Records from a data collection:

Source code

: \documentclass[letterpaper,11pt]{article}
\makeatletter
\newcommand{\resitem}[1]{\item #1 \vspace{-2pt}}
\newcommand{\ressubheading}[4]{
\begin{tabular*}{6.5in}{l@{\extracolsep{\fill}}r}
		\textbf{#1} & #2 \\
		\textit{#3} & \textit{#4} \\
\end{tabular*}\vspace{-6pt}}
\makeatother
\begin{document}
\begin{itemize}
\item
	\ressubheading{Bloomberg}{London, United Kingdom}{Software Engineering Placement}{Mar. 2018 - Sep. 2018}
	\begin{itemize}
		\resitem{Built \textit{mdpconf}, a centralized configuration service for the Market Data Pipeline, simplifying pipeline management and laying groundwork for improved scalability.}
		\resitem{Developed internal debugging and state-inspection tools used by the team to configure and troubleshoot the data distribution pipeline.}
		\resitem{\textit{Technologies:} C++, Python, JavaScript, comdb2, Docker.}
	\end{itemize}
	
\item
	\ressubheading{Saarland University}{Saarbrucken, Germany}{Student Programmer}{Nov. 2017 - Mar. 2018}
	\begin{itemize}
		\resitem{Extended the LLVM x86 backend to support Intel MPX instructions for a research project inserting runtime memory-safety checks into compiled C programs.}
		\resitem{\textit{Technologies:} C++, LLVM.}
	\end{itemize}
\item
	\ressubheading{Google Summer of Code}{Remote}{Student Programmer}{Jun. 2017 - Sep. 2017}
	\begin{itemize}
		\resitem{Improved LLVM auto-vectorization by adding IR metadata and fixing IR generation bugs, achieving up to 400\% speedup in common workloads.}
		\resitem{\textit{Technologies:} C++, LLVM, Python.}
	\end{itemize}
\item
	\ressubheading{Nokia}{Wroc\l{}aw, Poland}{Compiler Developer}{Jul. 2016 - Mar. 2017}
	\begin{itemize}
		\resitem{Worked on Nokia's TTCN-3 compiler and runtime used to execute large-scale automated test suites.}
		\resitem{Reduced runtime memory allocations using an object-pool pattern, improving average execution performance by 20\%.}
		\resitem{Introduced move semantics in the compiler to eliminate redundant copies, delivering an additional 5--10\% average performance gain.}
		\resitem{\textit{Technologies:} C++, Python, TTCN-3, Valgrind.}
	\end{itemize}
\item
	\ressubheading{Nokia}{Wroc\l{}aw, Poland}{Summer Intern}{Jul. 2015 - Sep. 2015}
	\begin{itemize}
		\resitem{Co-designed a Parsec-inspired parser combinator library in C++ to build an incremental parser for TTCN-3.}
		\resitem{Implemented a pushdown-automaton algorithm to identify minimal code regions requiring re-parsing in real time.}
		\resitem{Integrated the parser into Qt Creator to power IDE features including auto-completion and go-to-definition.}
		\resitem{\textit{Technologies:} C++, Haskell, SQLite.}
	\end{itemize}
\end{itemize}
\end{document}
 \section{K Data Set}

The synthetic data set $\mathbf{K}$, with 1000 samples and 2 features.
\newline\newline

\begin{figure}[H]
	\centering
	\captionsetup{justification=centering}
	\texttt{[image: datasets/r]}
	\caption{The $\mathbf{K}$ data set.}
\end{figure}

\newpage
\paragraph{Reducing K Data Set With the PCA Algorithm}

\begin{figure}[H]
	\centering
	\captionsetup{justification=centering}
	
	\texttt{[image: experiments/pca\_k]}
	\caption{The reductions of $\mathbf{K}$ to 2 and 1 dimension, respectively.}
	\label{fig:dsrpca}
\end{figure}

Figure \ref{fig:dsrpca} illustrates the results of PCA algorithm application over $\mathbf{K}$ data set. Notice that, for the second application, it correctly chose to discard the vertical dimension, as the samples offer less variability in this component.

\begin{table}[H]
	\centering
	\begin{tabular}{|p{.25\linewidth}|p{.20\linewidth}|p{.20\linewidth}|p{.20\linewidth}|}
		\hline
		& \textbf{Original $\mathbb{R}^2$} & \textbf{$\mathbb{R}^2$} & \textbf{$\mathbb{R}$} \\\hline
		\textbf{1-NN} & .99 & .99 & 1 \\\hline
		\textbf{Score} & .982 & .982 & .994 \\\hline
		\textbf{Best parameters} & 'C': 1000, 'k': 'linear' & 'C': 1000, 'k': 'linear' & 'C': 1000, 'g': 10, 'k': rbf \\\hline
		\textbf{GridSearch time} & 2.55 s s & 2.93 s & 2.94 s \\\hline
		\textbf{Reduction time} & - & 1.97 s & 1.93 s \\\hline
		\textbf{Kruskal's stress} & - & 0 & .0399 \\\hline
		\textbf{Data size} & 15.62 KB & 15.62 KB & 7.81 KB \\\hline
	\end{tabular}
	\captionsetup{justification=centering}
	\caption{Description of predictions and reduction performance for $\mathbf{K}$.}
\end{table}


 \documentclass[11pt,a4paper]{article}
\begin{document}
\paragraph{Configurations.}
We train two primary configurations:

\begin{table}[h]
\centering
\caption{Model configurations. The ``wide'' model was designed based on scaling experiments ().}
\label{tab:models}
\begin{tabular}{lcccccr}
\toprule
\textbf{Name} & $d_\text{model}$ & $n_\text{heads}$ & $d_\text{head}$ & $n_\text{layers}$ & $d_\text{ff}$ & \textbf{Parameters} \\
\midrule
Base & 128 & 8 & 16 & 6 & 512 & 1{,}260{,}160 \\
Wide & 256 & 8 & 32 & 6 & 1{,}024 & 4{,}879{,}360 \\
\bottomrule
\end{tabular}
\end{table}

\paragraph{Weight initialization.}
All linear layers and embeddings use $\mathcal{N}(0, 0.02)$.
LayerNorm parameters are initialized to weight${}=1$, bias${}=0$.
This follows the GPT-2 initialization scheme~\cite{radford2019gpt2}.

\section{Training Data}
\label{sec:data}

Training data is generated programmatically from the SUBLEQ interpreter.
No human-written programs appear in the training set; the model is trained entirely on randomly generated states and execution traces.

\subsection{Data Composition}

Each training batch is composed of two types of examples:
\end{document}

• [Task objective]: Wherever the string "label" appears in the entries, copy that line.

• [Solution]:
	\label{fig:dsrpca}
\label{tab:models}
\label{sec:data}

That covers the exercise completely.